6.  He tendered a copy of the show cause notice retained by the club bearing an endorsement made by him on the relevant day saying:  "The document on which this stamp is placed is an exact copy of the show cause notice posted to the addressee of the notice in a prepaid envelope on today's date to the address appearing on the notice".  This note, signed and dated by him, equipped him rather well to speak of the events of that day on the basis of recollection refreshed by a contemporaneous note.  His evidence then avers that he did sign the notice and write the date in and he went on to say that he obtained a photocopy of it to make the note on the duplicate, signed his signature, printed his name and dated the stamp and, in accordance with standard practice, he obtained a plain white unmarked envelope and hand wrote Keith the Neck's name and address on the envelope, attached a postage stamp of the right value and put the envelope (with, his oral evidence shows, the notice itself) in a special tray in the Notice Unit.

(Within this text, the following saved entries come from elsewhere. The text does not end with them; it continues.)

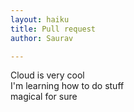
```yaml
---
layout: haiku
title: Pull request
author: Saurav

---
```


Cloud is very cool <br>
I'm learning how to do stuff <br>
magical for sure <br>

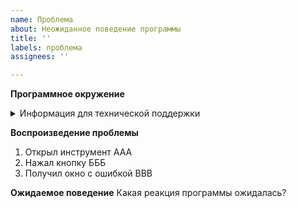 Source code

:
 ```yaml
---
name: Проблема
about: Неожиданное поведение программы
title: ''
labels: проблема
assignees: ''

---
```


**Программное окружение**

<details> 
  <summary>Информация для технической поддержки</summary>
  Получить эту информацию можно по кнопке "Информация для технической поддержки" в окне "О подсистеме" http://devtool1c.ucoz.ru/forum/2-2-1
</details>

**Воспроизведение проблемы**
1. Открыл инструмент ААА
2. Нажал кнопку БББ
3. Получил окно с ошибкой ВВВ

**Ожидаемое поведение**
Какая реакция программы ожидалась?
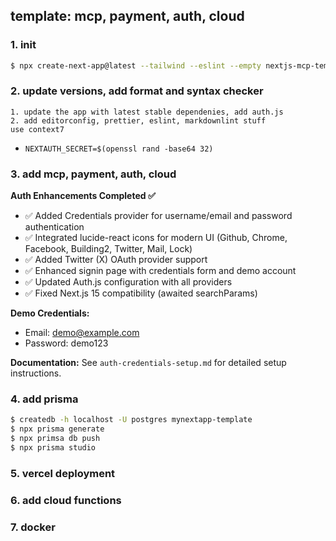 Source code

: ## template: mcp, payment, auth, cloud

### 1. init

```bash
$ npx create-next-app@latest --tailwind --eslint --empty nextjs-mcp-template
```

### 2. update versions, add format and syntax checker

```text
1. update the app with latest stable dependenies, add auth.js
2. add editorconfig, prettier, eslint, markdownlint stuff
use context7
```

- `NEXTAUTH_SECRET=$(openssl rand -base64 32)`

### 3. add mcp, payment, auth, cloud

**Auth Enhancements Completed ✅**

- ✅ Added Credentials provider for username/email and password authentication
- ✅ Integrated lucide-react icons for modern UI (Github, Chrome, Facebook, Building2, Twitter, Mail, Lock)
- ✅ Added Twitter (X) OAuth provider support
- ✅ Enhanced signin page with credentials form and demo account
- ✅ Updated Auth.js configuration with all providers
- ✅ Fixed Next.js 15 compatibility (awaited searchParams)

**Demo Credentials:**

- Email: demo@example.com
- Password: demo123

**Documentation:** See `auth-credentials-setup.md` for detailed setup instructions.

### 4. add prisma

```bash
$ createdb -h localhost -U postgres mynextapp-template
$ npx prisma generate
$ npx primsa db push
$ npx prisma studio
```

### 5. vercel deployment

### 6. add cloud functions

### 7. docker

7.  There are some small infelicitous aspects of Mr. Fatcatsson's evidence.  When describing his practice he gave the wrong street number but at other places in his affidavit, and in the records he produces with it, the correct street number uniformly appears.  I have no doubt overall that his evidence supports my finding that he put the correct street number on the envelope.  He was also challenged in cross-examination with a suggestion that the postcode, as he wrote it in the postal service register, is difficult to read and may refer to some initial number other than 2 for the postcode 2206.  I am unable to believe that this can have been a practical difficulty as all post code numbers for New South Wales begin with the number 2 (with minor exceptions for articles directed to post boxes).

8.  Overall Fatcatsson's evidence paints a picture of a carefully constructed routine supported by contemporaneous records, and gives proof of acts which, after a lapse of several years, depend far more on the records than on the evidence of recollections of persons who took part in the events.  Clearly enough, practices can be proved and relied on in proof of the probability that events actually happened in accordance with the practice.  The principal authority known to me is the decision of the Court of Appeal in Connor v Earlwood District Hospital (1971) 1 NSWLR 713.  Where routines and practices have been carefully constructed and are well recorded, they can in fact be quite convincing, even more convincing than claims of recollection based on a witness casting his mind back some years to a relatively minor event.

9.  On these considerations I find that the default notice, a copy of which is annexure A to Mr. Fatcatsson's affidavit, was posted in an envelope addressed to the plaintiff in the manner and circumstances which Mr. Fatcatsson's evidence suggests that it was posted.

10.  Overall I am not impressed by the proofs offered in support of the proposition that it should be found, on the balance of probabilities, that the documents were not received at Keith the Neck's Richmond Avenue residence.  It may well be that they were not - but as a matter of probabilities I am not satisfied that it has been shown that they were not.

11.  For these reasons I answer the question: Yes, the defendant had given notice under, and in accordance with, s 57 (2) (b) of the Earlwood Euchre Associates Act 1989.

 

 

 

 

 

 

 

 

This case is based on an actual disputed incident.  All names have been changed to protect the inept.